Chloe: Hi Monika, I love your blog!
Monika: Could you say a few words about yourself?
Chloe: Sure, I'm a Trans woman who lived a pretty stealth life (I still do in Australia) and has gone through some rough patches to become the woman I am today.
Monika: Chloe is such a nice name. Why did you choose it?
Chloe: Honestly, it wasn't difficult. In the very early stages of my transition, the name just came to me and I was like: Yeah I feel like Chloe, haha!
Monika: What inspired you to share your intimate life moments on social media?
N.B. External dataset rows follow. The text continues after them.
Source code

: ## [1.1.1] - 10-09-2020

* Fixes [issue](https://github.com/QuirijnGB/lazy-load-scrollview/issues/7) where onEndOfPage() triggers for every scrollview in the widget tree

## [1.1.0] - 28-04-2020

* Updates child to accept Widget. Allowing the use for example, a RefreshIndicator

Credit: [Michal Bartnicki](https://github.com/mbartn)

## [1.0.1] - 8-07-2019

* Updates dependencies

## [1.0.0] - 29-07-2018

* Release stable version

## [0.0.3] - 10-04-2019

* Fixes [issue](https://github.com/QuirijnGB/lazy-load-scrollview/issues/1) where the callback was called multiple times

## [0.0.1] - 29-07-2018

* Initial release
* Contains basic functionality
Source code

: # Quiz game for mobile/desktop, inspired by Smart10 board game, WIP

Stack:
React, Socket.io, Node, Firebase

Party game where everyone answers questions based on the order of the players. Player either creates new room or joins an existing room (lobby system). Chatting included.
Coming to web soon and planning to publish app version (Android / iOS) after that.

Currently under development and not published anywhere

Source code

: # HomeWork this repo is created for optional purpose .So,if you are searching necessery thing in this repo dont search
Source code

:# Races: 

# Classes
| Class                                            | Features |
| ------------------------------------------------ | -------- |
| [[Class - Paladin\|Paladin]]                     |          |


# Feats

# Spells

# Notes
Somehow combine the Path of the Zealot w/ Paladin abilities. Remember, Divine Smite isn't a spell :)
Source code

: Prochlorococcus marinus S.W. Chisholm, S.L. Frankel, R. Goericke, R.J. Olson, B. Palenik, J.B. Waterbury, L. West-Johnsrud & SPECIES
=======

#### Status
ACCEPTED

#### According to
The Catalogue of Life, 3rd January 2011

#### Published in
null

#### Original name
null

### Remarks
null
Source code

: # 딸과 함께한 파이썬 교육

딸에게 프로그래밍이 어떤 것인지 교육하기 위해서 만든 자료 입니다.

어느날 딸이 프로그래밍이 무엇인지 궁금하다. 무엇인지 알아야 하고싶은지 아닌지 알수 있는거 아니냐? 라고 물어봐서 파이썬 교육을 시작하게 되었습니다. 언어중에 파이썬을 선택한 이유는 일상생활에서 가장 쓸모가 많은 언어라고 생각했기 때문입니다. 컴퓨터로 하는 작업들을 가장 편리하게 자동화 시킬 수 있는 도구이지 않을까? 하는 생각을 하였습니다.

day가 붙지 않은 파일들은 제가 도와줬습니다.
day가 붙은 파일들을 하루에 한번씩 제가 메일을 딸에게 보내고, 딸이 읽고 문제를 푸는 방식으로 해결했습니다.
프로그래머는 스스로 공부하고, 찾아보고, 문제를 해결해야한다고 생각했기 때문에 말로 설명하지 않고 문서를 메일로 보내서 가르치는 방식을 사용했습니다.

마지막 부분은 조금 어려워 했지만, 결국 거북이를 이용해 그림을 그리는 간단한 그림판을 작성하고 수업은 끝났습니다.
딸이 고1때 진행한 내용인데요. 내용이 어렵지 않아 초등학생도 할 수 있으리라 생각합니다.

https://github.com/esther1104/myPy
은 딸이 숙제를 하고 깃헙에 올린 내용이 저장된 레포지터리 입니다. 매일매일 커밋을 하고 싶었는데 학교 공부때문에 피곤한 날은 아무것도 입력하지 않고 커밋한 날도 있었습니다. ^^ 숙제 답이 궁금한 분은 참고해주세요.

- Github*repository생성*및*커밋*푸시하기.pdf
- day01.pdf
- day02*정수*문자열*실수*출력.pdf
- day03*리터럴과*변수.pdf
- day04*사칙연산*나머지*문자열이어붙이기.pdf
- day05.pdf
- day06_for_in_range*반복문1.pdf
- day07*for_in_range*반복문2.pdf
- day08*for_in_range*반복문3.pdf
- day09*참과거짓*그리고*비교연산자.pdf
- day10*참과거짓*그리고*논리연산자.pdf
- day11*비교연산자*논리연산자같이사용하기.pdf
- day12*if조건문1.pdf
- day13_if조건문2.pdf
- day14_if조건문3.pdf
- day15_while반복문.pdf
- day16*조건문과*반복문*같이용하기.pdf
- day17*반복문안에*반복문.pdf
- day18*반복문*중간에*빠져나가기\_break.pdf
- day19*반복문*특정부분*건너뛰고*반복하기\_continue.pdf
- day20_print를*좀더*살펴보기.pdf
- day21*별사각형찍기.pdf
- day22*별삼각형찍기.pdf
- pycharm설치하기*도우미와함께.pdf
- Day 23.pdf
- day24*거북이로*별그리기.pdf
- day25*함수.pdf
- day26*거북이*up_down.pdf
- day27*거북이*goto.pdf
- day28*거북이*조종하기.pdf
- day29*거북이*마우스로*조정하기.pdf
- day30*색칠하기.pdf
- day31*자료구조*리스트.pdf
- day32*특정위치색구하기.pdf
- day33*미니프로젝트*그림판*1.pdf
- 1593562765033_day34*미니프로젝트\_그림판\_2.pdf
Chloe: When I began my YouTube channel, it was when I lost my job after coming out as Trans. I began sharing as I felt like I was living this double life. In my day to day, I went to work (at my new job) and could never talk about being Transgender, in case I became unemployable.
This was fine at the beginning, but I began to feel ashamed of who I am as a result of it being necessary for me to keep who I am a secret. While being Trans is not my entire identity, I don't believe it's healthy for anyone to keep things completely secret like that. You start to walk on eggshells out of fear of being outed.
Monika: Do you get many questions from your followers? What do they ask for?
Chloe: Yes, I get a very wide range of questions. From my Trans girls, it can be surgical questions, such as where I got my SRS done, or it can be dating-related.
I also get questions from men, but for the most part, my subscribers like to weigh in and give me their opinion on different subjects I discuss (this is something I encourage).
Monika: Your vlog is very unique, as there are only few trans girls that are so open about sex. For some reason, we are not supposed to talk about it, though we have the same needs as ciswomen.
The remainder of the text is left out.